Directions for this task :: Show the lines below where "blocks" occurs.

Data provided ::
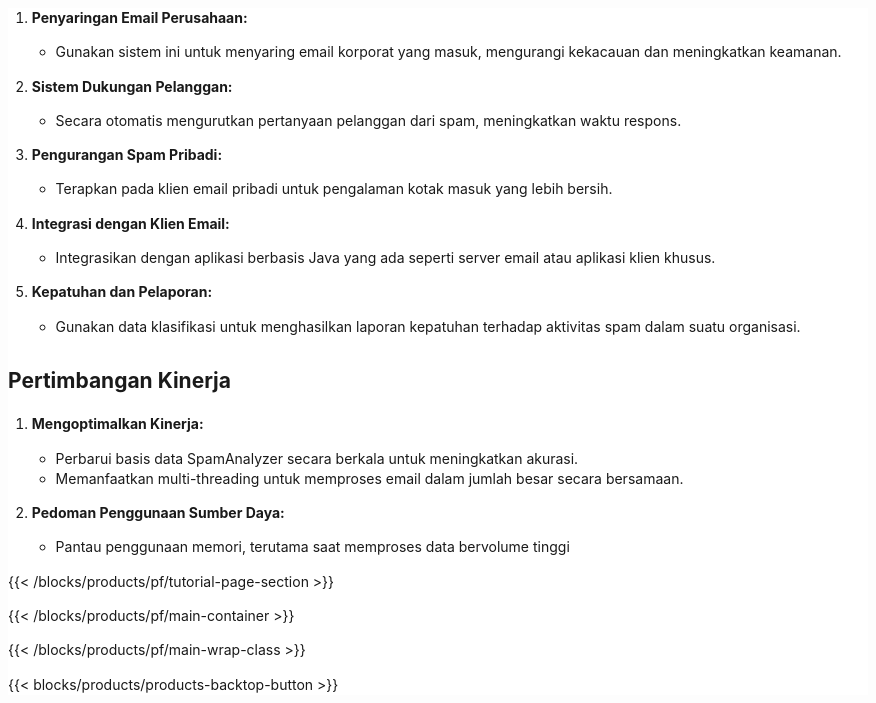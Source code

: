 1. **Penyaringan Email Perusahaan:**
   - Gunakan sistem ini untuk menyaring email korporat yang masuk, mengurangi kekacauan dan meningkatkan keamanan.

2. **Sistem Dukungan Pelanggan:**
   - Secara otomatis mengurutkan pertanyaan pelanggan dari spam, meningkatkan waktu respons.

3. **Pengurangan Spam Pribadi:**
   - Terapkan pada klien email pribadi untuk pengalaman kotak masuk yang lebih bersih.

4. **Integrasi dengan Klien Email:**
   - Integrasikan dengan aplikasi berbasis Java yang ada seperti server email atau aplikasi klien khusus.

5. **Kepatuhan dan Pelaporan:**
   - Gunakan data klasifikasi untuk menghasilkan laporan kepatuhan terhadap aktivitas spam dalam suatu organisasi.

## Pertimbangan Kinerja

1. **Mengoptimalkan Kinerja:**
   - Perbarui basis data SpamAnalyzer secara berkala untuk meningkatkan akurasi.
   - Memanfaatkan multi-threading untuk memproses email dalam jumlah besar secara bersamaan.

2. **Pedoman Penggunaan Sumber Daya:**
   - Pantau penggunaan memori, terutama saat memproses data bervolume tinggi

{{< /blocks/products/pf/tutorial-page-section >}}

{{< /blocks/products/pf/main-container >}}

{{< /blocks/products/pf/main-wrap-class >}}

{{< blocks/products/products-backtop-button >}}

Output below ::
{{< /blocks/products/pf/tutorial-page-section >}}
{{< /blocks/products/pf/main-container >}}
{{< /blocks/products/pf/main-wrap-class >}}
{{< blocks/products/products-backtop-button >}}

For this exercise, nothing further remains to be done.